Activity: What is needed here is an exact transcription of the entries that follow.

Dataset excerpts:
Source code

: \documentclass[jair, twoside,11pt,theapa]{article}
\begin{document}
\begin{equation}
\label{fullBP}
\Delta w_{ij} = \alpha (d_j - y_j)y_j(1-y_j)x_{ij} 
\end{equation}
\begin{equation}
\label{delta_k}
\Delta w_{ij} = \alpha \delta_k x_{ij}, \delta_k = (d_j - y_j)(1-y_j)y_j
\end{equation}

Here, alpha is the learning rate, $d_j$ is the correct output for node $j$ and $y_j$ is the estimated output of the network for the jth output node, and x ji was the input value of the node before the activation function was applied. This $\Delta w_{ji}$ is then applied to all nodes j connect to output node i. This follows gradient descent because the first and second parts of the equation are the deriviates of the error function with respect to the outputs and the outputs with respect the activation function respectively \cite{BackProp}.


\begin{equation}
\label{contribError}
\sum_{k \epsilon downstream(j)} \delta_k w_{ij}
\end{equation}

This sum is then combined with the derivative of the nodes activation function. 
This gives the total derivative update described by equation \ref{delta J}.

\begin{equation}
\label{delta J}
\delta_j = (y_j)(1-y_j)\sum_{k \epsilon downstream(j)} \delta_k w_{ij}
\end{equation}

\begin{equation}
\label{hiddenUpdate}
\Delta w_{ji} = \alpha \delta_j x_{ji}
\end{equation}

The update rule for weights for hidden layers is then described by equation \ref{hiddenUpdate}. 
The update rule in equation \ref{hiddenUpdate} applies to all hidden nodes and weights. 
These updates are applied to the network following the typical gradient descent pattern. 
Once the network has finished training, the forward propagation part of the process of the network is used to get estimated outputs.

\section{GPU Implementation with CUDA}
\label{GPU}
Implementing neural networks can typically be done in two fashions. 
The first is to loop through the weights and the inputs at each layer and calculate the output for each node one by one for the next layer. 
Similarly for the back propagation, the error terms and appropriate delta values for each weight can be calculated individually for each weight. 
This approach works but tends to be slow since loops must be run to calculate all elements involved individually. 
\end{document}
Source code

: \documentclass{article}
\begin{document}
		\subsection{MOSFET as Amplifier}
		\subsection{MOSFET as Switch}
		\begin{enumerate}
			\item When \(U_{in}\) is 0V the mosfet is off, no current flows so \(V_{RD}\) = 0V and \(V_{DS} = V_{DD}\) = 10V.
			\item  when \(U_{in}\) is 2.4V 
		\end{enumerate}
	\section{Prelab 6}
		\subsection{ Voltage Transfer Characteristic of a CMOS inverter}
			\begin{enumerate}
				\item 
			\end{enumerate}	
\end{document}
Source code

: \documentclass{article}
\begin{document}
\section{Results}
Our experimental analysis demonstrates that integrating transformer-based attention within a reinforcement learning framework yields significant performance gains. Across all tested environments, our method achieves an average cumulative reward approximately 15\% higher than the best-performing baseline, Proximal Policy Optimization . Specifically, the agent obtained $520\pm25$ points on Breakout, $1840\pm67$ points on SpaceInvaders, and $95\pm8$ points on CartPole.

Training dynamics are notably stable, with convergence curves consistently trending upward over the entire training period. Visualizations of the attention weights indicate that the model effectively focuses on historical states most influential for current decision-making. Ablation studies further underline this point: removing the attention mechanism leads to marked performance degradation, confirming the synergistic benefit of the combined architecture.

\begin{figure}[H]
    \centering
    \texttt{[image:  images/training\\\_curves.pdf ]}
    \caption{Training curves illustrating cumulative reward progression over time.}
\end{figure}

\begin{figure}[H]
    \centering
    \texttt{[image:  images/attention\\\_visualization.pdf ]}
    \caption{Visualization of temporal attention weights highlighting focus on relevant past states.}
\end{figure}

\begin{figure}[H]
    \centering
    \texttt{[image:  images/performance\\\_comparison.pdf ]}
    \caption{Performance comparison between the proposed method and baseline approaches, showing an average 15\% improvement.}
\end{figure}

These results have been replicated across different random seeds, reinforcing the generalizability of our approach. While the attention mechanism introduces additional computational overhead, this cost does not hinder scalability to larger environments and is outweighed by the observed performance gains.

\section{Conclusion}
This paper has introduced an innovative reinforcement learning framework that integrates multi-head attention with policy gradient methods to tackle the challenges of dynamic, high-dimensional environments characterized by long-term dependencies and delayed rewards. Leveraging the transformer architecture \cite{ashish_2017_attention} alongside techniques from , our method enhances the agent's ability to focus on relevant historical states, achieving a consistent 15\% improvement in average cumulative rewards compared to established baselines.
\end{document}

Exercise answer:
Source code

: \documentclass[jair, twoside,11pt,theapa]{article}
\begin{document}
\begin{equation}
\label{fullBP}
\Delta w_{ij} = \alpha (d_j - y_j)y_j(1-y_j)x_{ij} 
\end{equation}
\begin{equation}
\label{delta_k}
\Delta w_{ij} = \alpha \delta_k x_{ij}, \delta_k = (d_j - y_j)(1-y_j)y_j
\end{equation}

Here, alpha is the learning rate, $d_j$ is the correct output for node $j$ and $y_j$ is the estimated output of the network for the jth output node, and x ji was the input value of the node before the activation function was applied. This $\Delta w_{ji}$ is then applied to all nodes j connect to output node i. This follows gradient descent because the first and second parts of the equation are the deriviates of the error function with respect to the outputs and the outputs with respect the activation function respectively \cite{BackProp}.


\begin{equation}
\label{contribError}
\sum_{k \epsilon downstream(j)} \delta_k w_{ij}
\end{equation}

This sum is then combined with the derivative of the nodes activation function. 
This gives the total derivative update described by equation \ref{delta J}.

\begin{equation}
\label{delta J}
\delta_j = (y_j)(1-y_j)\sum_{k \epsilon downstream(j)} \delta_k w_{ij}
\end{equation}

\begin{equation}
\label{hiddenUpdate}
\Delta w_{ji} = \alpha \delta_j x_{ji}
\end{equation}

The update rule for weights for hidden layers is then described by equation \ref{hiddenUpdate}. 
The update rule in equation \ref{hiddenUpdate} applies to all hidden nodes and weights. 
These updates are applied to the network following the typical gradient descent pattern. 
Once the network has finished training, the forward propagation part of the process of the network is used to get estimated outputs.

\section{GPU Implementation with CUDA}
\label{GPU}
Implementing neural networks can typically be done in two fashions. 
The first is to loop through the weights and the inputs at each layer and calculate the output for each node one by one for the next layer. 
Similarly for the back propagation, the error terms and appropriate delta values for each weight can be calculated individually for each weight. 
This approach works but tends to be slow since loops must be run to calculate all elements involved individually. 
\end{document}
Source code

: \documentclass{article}
\begin{document}
		\subsection{MOSFET as Amplifier}
		\subsection{MOSFET as Switch}
		\begin{enumerate}
			\item When \(U_{in}\) is 0V the mosfet is off, no current flows so \(V_{RD}\) = 0V and \(V_{DS} = V_{DD}\) = 10V.
			\item  when \(U_{in}\) is 2.4V 
		\end{enumerate}
	\section{Prelab 6}
		\subsection{ Voltage Transfer Characteristic of a CMOS inverter}
			\begin{enumerate}
				\item 
			\end{enumerate}	
\end{document}
Source code

: \documentclass{article}
\begin{document}
\section{Results}
Our experimental analysis demonstrates that integrating transformer-based attention within a reinforcement learning framework yields significant performance gains. Across all tested environments, our method achieves an average cumulative reward approximately 15\% higher than the best-performing baseline, Proximal Policy Optimization . Specifically, the agent obtained $520\pm25$ points on Breakout, $1840\pm67$ points on SpaceInvaders, and $95\pm8$ points on CartPole.

Training dynamics are notably stable, with convergence curves consistently trending upward over the entire training period. Visualizations of the attention weights indicate that the model effectively focuses on historical states most influential for current decision-making. Ablation studies further underline this point: removing the attention mechanism leads to marked performance degradation, confirming the synergistic benefit of the combined architecture.

\begin{figure}[H]
    \centering
    \texttt{[image:  images/training\\\_curves.pdf ]}
    \caption{Training curves illustrating cumulative reward progression over time.}
\end{figure}

\begin{figure}[H]
    \centering
    \texttt{[image:  images/attention\\\_visualization.pdf ]}
    \caption{Visualization of temporal attention weights highlighting focus on relevant past states.}
\end{figure}

\begin{figure}[H]
    \centering
    \texttt{[image:  images/performance\\\_comparison.pdf ]}
    \caption{Performance comparison between the proposed method and baseline approaches, showing an average 15\% improvement.}
\end{figure}

These results have been replicated across different random seeds, reinforcing the generalizability of our approach. While the attention mechanism introduces additional computational overhead, this cost does not hinder scalability to larger environments and is outweighed by the observed performance gains.

\section{Conclusion}
This paper has introduced an innovative reinforcement learning framework that integrates multi-head attention with policy gradient methods to tackle the challenges of dynamic, high-dimensional environments characterized by long-term dependencies and delayed rewards. Leveraging the transformer architecture \cite{ashish_2017_attention} alongside techniques from , our method enhances the agent's ability to focus on relevant historical states, achieving a consistent 15\% improvement in average cumulative rewards compared to established baselines.
\end{document}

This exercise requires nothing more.